Data shown ::
+ + + + +

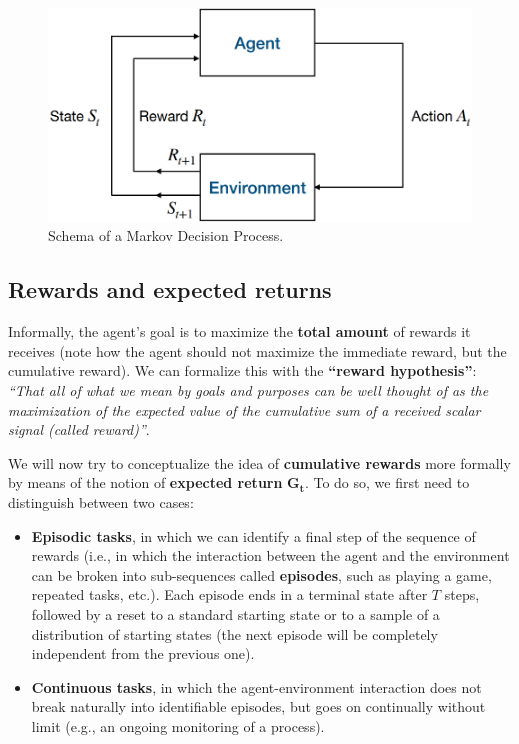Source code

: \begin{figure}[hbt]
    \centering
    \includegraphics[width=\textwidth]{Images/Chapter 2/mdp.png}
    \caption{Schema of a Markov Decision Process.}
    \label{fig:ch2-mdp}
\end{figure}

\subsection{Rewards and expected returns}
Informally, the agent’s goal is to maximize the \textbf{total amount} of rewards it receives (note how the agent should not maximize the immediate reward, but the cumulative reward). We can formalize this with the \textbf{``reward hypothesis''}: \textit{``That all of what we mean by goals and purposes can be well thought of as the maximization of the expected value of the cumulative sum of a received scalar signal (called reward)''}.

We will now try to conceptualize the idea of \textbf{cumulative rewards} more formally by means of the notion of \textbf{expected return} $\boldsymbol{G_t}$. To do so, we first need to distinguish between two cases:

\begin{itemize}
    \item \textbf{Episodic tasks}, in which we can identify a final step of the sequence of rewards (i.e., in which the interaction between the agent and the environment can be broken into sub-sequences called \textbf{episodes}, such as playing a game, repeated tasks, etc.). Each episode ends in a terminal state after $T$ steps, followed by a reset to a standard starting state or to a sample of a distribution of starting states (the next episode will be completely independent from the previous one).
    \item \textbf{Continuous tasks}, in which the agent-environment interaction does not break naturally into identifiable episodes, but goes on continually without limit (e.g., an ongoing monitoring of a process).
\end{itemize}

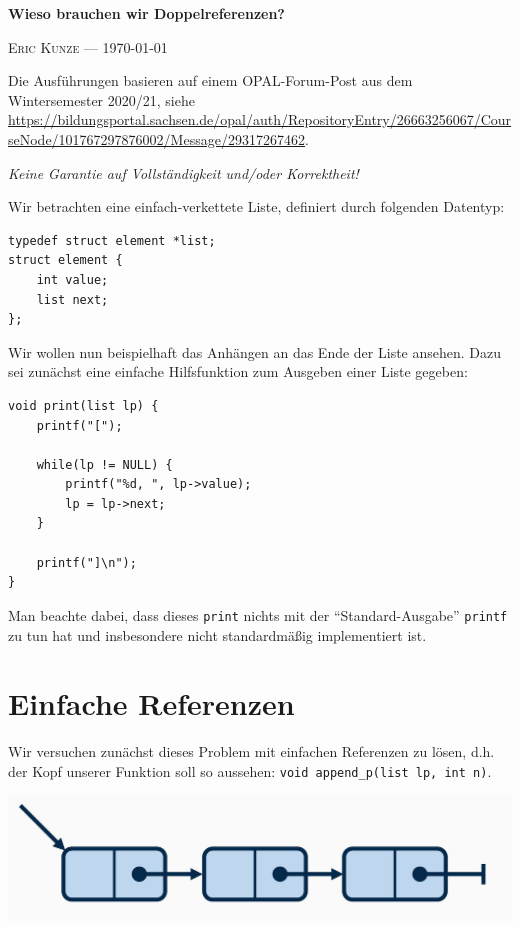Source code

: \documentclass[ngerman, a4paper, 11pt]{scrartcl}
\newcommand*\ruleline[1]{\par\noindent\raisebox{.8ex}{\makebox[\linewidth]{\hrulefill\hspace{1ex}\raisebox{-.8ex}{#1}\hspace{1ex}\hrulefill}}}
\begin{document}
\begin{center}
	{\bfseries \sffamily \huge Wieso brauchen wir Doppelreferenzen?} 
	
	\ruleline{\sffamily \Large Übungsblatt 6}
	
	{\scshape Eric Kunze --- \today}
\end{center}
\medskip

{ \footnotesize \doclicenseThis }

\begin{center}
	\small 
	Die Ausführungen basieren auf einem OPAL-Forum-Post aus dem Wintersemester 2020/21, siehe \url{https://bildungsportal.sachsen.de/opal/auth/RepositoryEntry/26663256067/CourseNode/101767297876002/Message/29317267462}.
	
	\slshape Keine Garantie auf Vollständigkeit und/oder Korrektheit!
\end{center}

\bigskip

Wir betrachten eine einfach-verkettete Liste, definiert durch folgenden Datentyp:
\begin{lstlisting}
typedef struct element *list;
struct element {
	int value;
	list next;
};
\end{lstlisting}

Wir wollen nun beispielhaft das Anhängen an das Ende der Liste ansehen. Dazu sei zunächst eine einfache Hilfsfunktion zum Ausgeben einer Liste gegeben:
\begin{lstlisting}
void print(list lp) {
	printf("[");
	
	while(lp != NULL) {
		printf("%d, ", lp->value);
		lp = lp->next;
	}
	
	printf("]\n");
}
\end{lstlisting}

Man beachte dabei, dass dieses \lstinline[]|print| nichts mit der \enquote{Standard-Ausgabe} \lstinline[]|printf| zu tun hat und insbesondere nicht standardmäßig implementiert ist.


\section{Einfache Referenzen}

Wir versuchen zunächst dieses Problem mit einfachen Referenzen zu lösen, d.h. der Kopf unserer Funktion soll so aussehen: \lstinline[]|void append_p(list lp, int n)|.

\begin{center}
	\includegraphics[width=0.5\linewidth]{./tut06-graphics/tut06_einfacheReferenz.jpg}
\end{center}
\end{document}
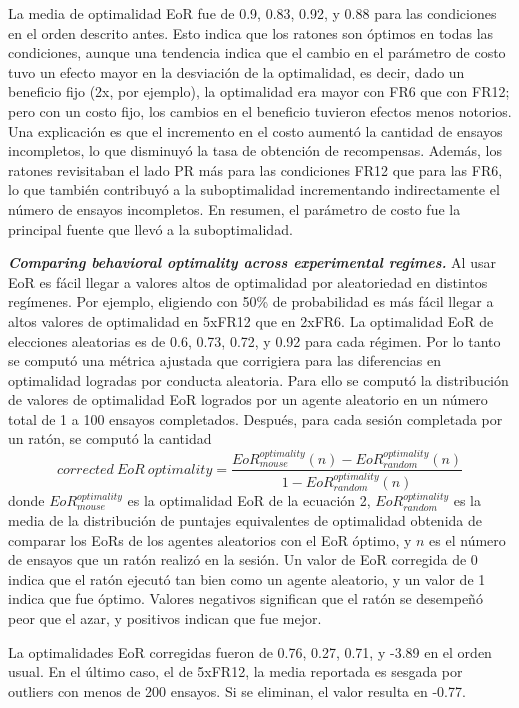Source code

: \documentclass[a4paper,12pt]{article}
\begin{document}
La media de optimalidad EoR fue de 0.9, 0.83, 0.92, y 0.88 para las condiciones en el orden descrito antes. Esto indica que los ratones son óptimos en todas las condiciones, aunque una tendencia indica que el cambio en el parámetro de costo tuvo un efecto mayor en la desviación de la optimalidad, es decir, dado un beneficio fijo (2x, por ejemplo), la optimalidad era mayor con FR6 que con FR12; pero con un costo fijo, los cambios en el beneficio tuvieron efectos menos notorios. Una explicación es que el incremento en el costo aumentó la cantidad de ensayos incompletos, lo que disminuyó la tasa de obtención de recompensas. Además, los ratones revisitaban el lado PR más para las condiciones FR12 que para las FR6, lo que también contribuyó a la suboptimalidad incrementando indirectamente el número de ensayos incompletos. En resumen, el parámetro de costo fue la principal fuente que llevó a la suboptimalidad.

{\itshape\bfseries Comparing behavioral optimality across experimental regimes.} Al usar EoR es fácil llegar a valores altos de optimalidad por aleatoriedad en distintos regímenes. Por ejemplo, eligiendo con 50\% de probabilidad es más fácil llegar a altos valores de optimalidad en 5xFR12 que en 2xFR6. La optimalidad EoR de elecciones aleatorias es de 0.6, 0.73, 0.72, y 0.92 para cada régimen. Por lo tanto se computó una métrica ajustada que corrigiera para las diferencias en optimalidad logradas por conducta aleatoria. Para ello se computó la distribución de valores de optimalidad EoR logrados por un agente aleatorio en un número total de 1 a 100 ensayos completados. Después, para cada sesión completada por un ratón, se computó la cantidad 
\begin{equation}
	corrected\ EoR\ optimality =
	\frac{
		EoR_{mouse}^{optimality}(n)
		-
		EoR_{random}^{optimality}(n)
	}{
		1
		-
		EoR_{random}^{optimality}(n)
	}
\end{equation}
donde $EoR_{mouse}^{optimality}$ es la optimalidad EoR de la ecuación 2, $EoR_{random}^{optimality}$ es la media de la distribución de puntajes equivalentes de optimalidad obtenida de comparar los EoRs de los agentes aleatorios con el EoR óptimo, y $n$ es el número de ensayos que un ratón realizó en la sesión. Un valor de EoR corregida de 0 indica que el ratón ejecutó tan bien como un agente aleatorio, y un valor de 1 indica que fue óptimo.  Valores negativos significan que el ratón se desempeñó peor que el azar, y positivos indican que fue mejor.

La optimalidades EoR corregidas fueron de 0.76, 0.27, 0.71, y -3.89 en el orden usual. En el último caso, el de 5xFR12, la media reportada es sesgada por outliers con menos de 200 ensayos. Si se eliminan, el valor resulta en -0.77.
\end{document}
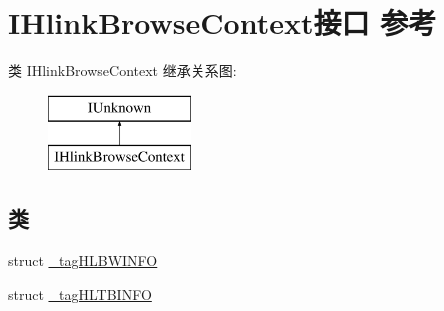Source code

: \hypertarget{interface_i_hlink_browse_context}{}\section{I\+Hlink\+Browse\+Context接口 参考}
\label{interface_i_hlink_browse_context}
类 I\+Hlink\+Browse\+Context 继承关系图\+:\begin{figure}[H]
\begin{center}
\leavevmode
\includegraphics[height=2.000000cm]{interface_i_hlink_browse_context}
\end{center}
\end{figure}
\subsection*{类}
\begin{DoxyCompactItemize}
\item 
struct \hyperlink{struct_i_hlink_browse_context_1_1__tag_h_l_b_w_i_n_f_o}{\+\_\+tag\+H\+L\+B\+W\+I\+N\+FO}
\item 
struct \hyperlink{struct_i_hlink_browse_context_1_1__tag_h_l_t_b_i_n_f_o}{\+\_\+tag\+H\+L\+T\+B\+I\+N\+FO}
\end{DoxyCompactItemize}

+ + + + +

Task item ::
With the pictures left aside, write out all of the records above exactly.

Written solution ::
Source code

: \begin{figure}[hbt]
    \centering
    \includegraphics[width=\textwidth]{Images/Chapter 2/mdp.png}
    \caption{Schema of a Markov Decision Process.}
    \label{fig:ch2-mdp}
\end{figure}

\subsection{Rewards and expected returns}
Informally, the agent’s goal is to maximize the \textbf{total amount} of rewards it receives (note how the agent should not maximize the immediate reward, but the cumulative reward). We can formalize this with the \textbf{``reward hypothesis''}: \textit{``That all of what we mean by goals and purposes can be well thought of as the maximization of the expected value of the cumulative sum of a received scalar signal (called reward)''}.

We will now try to conceptualize the idea of \textbf{cumulative rewards} more formally by means of the notion of \textbf{expected return} $\boldsymbol{G_t}$. To do so, we first need to distinguish between two cases:

\begin{itemize}
    \item \textbf{Episodic tasks}, in which we can identify a final step of the sequence of rewards (i.e., in which the interaction between the agent and the environment can be broken into sub-sequences called \textbf{episodes}, such as playing a game, repeated tasks, etc.). Each episode ends in a terminal state after $T$ steps, followed by a reset to a standard starting state or to a sample of a distribution of starting states (the next episode will be completely independent from the previous one).
    \item \textbf{Continuous tasks}, in which the agent-environment interaction does not break naturally into identifiable episodes, but goes on continually without limit (e.g., an ongoing monitoring of a process).
\end{itemize}

Source code

: \documentclass[ngerman, a4paper, 11pt]{scrartcl}
\newcommand*\ruleline[1]{\par\noindent\raisebox{.8ex}{\makebox[\linewidth]{\hrulefill\hspace{1ex}\raisebox{-.8ex}{#1}\hspace{1ex}\hrulefill}}}
\begin{document}
\begin{center}
	{\bfseries \sffamily \huge Wieso brauchen wir Doppelreferenzen?} 
	
	\ruleline{\sffamily \Large Übungsblatt 6}
	
	{\scshape Eric Kunze --- \today}
\end{center}
\medskip

{ \footnotesize \doclicenseThis }

\begin{center}
	\small 
	Die Ausführungen basieren auf einem OPAL-Forum-Post aus dem Wintersemester 2020/21, siehe \url{https://bildungsportal.sachsen.de/opal/auth/RepositoryEntry/26663256067/CourseNode/101767297876002/Message/29317267462}.
	
	\slshape Keine Garantie auf Vollständigkeit und/oder Korrektheit!
\end{center}

\bigskip

Wir betrachten eine einfach-verkettete Liste, definiert durch folgenden Datentyp:
\begin{lstlisting}
typedef struct element *list;
struct element {
	int value;
	list next;
};
\end{lstlisting}

Wir wollen nun beispielhaft das Anhängen an das Ende der Liste ansehen. Dazu sei zunächst eine einfache Hilfsfunktion zum Ausgeben einer Liste gegeben:
\begin{lstlisting}
void print(list lp) {
	printf("[");
	
	while(lp != NULL) {
		printf("%d, ", lp->value);
		lp = lp->next;
	}
	
	printf("]\n");
}
\end{lstlisting}

Man beachte dabei, dass dieses \lstinline[]|print| nichts mit der \enquote{Standard-Ausgabe} \lstinline[]|printf| zu tun hat und insbesondere nicht standardmäßig implementiert ist.


\section{Einfache Referenzen}

Wir versuchen zunächst dieses Problem mit einfachen Referenzen zu lösen, d.h. der Kopf unserer Funktion soll so aussehen: \lstinline[]|void append_p(list lp, int n)|.

\begin{center}
	\includegraphics[width=0.5\linewidth]{./tut06-graphics/tut06_einfacheReferenz.jpg}
\end{center}
\end{document}
Source code

: \documentclass[a4paper,12pt]{article}
\begin{document}
La media de optimalidad EoR fue de 0.9, 0.83, 0.92, y 0.88 para las condiciones en el orden descrito antes. Esto indica que los ratones son óptimos en todas las condiciones, aunque una tendencia indica que el cambio en el parámetro de costo tuvo un efecto mayor en la desviación de la optimalidad, es decir, dado un beneficio fijo (2x, por ejemplo), la optimalidad era mayor con FR6 que con FR12; pero con un costo fijo, los cambios en el beneficio tuvieron efectos menos notorios. Una explicación es que el incremento en el costo aumentó la cantidad de ensayos incompletos, lo que disminuyó la tasa de obtención de recompensas. Además, los ratones revisitaban el lado PR más para las condiciones FR12 que para las FR6, lo que también contribuyó a la suboptimalidad incrementando indirectamente el número de ensayos incompletos. En resumen, el parámetro de costo fue la principal fuente que llevó a la suboptimalidad.

{\itshape\bfseries Comparing behavioral optimality across experimental regimes.} Al usar EoR es fácil llegar a valores altos de optimalidad por aleatoriedad en distintos regímenes. Por ejemplo, eligiendo con 50\% de probabilidad es más fácil llegar a altos valores de optimalidad en 5xFR12 que en 2xFR6. La optimalidad EoR de elecciones aleatorias es de 0.6, 0.73, 0.72, y 0.92 para cada régimen. Por lo tanto se computó una métrica ajustada que corrigiera para las diferencias en optimalidad logradas por conducta aleatoria. Para ello se computó la distribución de valores de optimalidad EoR logrados por un agente aleatorio en un número total de 1 a 100 ensayos completados. Después, para cada sesión completada por un ratón, se computó la cantidad 
\begin{equation}
	corrected\ EoR\ optimality =
	\frac{
		EoR_{mouse}^{optimality}(n)
		-
		EoR_{random}^{optimality}(n)
	}{
		1
		-
		EoR_{random}^{optimality}(n)
	}
\end{equation}
donde $EoR_{mouse}^{optimality}$ es la optimalidad EoR de la ecuación 2, $EoR_{random}^{optimality}$ es la media de la distribución de puntajes equivalentes de optimalidad obtenida de comparar los EoRs de los agentes aleatorios con el EoR óptimo, y $n$ es el número de ensayos que un ratón realizó en la sesión. Un valor de EoR corregida de 0 indica que el ratón ejecutó tan bien como un agente aleatorio, y un valor de 1 indica que fue óptimo.  Valores negativos significan que el ratón se desempeñó peor que el azar, y positivos indican que fue mejor.

La optimalidades EoR corregidas fueron de 0.76, 0.27, 0.71, y -3.89 en el orden usual. En el último caso, el de 5xFR12, la media reportada es sesgada por outliers con menos de 200 ensayos. Si se eliminan, el valor resulta en -0.77.
\end{document}
Source code

: \hypertarget{interface_i_hlink_browse_context}{}\section{I\+Hlink\+Browse\+Context接口 参考}
\label{interface_i_hlink_browse_context}
类 I\+Hlink\+Browse\+Context 继承关系图\+:\begin{figure}[H]
\begin{center}
\leavevmode
\includegraphics[height=2.000000cm]{interface_i_hlink_browse_context}
\end{center}
\end{figure}
\subsection*{类}
\begin{DoxyCompactItemize}
\item 
struct \hyperlink{struct_i_hlink_browse_context_1_1__tag_h_l_b_w_i_n_f_o}{\+\_\+tag\+H\+L\+B\+W\+I\+N\+FO}
\item 
struct \hyperlink{struct_i_hlink_browse_context_1_1__tag_h_l_t_b_i_n_f_o}{\+\_\+tag\+H\+L\+T\+B\+I\+N\+FO}
\end{DoxyCompactItemize}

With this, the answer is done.